Zanine e Brasília
Zanine Caldas e Brasília possuem uma relação profunda. O legado do arquiteto na cidade encanta tanto aos que têm o prazer de conhecer as residências que ele projetou, quanto quem leva para casa os pequenos arranjos de flores secas vendidos aos pés da Catedral Metropolitana. Em abril, mês em que Brasília celebra 59 anos e Zanine completaria 100 anos de vida, o casapark conta mais um pedaço dessa história.
Foi um convite de Darcy Ribeiro que trouxe Zanine a Brasília. Em plena construção da Capital Federal, no final da década de 1950, Caldas assumiu o cargo de instrutor na oficina de manualidades da Universidade de Brasília (UnB). Na época, ele já era um reconhecido maquetista e passou a ensinar as técnicas para os alunos de arquitetura da recém-inaugurada universidade.
“Zanine sempre foi uma pessoa meio nômade e exploratória. Ele veio para Brasília continuar um trabalho acadêmico que já vinha exercendo na Universidade de São Paulo (USP). A relação dele com a cidade é muito interessante. Antes mesmo da estruturação do Plano Piloto, ele morou em uma chácara bem afastada, próximo a Santo Antônio do Descoberto (GO). Explorando o cerrado da região, viu muita beleza nas plantas e desenvolveu diversos arranjos que deram origem a esse artesanato tão conhecido da cidade”, conta a arquiteta Giselle Chaim, pesquisadora do trabalho de Zanine.
Giselle é autora de uma tese de mestrado que registra com bastante detalhe o período em que o profissional morou e atuou na Capital Federal. “A ideia de pesquisar o Zanine surgiu das minhas aulas na UnB. Principalmente, enquanto fui aluna do professor Ivan do Valle. Quis seguir o estudo para ajudar a construir a memória do arquiteto, principalmente sobre sua passagem por Brasília”, explica.
As flores e os arbustos do cerrado eram secos ao sol e tingidos com pigmentos bem coloridos.

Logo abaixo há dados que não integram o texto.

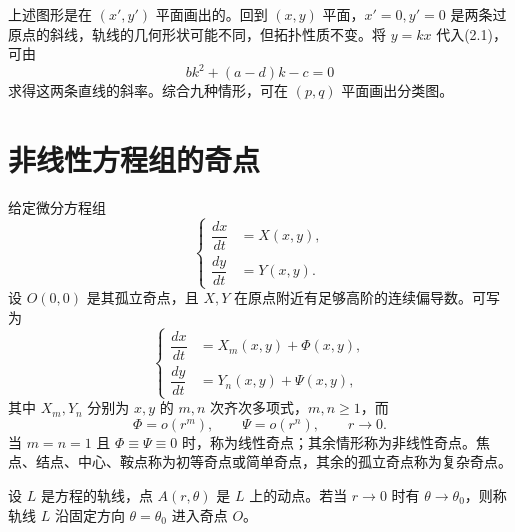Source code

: 上述图形是在 $(x',y')$ 平面画出的。回到 $(x,y)$ 平面，$x'=0,y'=0$ 是两条过原点的斜线，轨线的几何形状可能不同，但拓扑性质不变。将 $y=kx$ 代入(2.1)，可由
\[
bk^2+(a-d)k-c=0
\]
求得这两条直线的斜率。综合九种情形，可在 $(p,q)$ 平面画出分类图。

\begin{center}
\end{center}

\section{非线性方程组的奇点}

给定微分方程组
\[
\left\{\begin{aligned}
\dfrac{dx}{dt}&=X(x,y),\\
\dfrac{dy}{dt}&=Y(x,y).
\end{aligned}\right.\tag{3.1}
\]
设 $O(0,0)$ 是其孤立奇点，且 $X,Y$ 在原点附近有足够高阶的连续偏导数。可写为
\[
\left\{\begin{aligned}
\dfrac{dx}{dt}&=X_m(x,y)+\Phi(x,y),\\
\dfrac{dy}{dt}&=Y_n(x,y)+\Psi(x,y),
\end{aligned}\right.\tag{3.2}
\]
其中 $X_m,Y_n$ 分别为 $x,y$ 的 $m,n$ 次齐次多项式，$m,n\ge1$，而
\[
\Phi=o(r^m),\qquad\Psi=o(r^n),\qquad r\to0.
\]
当 $m=n=1$ 且 $\Phi\equiv\Psi\equiv0$ 时，称为线性奇点；其余情形称为非线性奇点。焦点、结点、中心、鞍点称为初等奇点或简单奇点，其余的孤立奇点称为复杂奇点。

\begin{definition}{}{}
设 $L$ 是方程的轨线，点 $A(r,\theta)$ 是 $L$ 上的动点。若当 $r\to0$ 时有 $\theta\to\theta_0$，则称轨线 $L$ 沿固定方向 $\theta=\theta_0$ 进入奇点 $O$。
\end{definition}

Os arranjos foram usados em recepções no Palácio do Itamaraty e eram vendidos em uma loja que o arquiteto possuía na W3 Sul. Após Zanine deixar a cidade, a produção foi mantida por seus ex-funcionários e as técnicas foram espalhadas pela cidade.
A primeira casa de Zanine em Brasília data de 1963. O arquiteto construiu uma residência para si no Setor de Mansões do Lago Norte, que alguns anos depois foi vendida para uma família que ainda mora no local. A casa é muito simples, lembra uma casa de fazenda e foi erguida com materiais de demolição trazidas de fazendas em São Paulo.
A temporada inicial em Brasília durou até 1964, quando seu cargo na universidade foi cassado pela ditadura militar. Mesmo não morando na cidade, Zanine continuou a trabalhar. Em mais ou menos três décadas, ele projetou e executou diversas casas na cidade. São cerca de 30 residências mapeadas pelo professor de arquitetura da UnB, Ivan do Valle que, além de ex-aluno de Zanine, possui um projeto de resgate das obras do arquiteto em Brasília. “O trabalho de Zanine em Brasília foi bastante significativo. Ele construiu muitas residências na cidade utilizando a madeira como estrutura principal. As casas estão localizadas no Lago Sul e Norte e no Setor de Mansões do Lago Norte”, explica Ivan.
Em 1985, após o fim do regime militar, retornou à capital, onde lecionou mais alguns anos na UnB até deixar a cidade em 1989. Mas a relação de Zanine com Brasília não se limitou apenas a vivência. Ele era um grande admirador da cidade e de seus criadores, especialmente de Lúcio Costa. A amizade e admiração mútua inclusive gerou uma declaração histórica. Zanine, que nunca cursou formalmente uma faculdade de arquitetura era frequentemente criticado por colegas. Em uma cerimônia pública, Lúcio Costa declarou que, se fosse necessário, emprestaria seu próprio registro profissional para assinar os projetos. Cessando assim, uma polêmica de anos.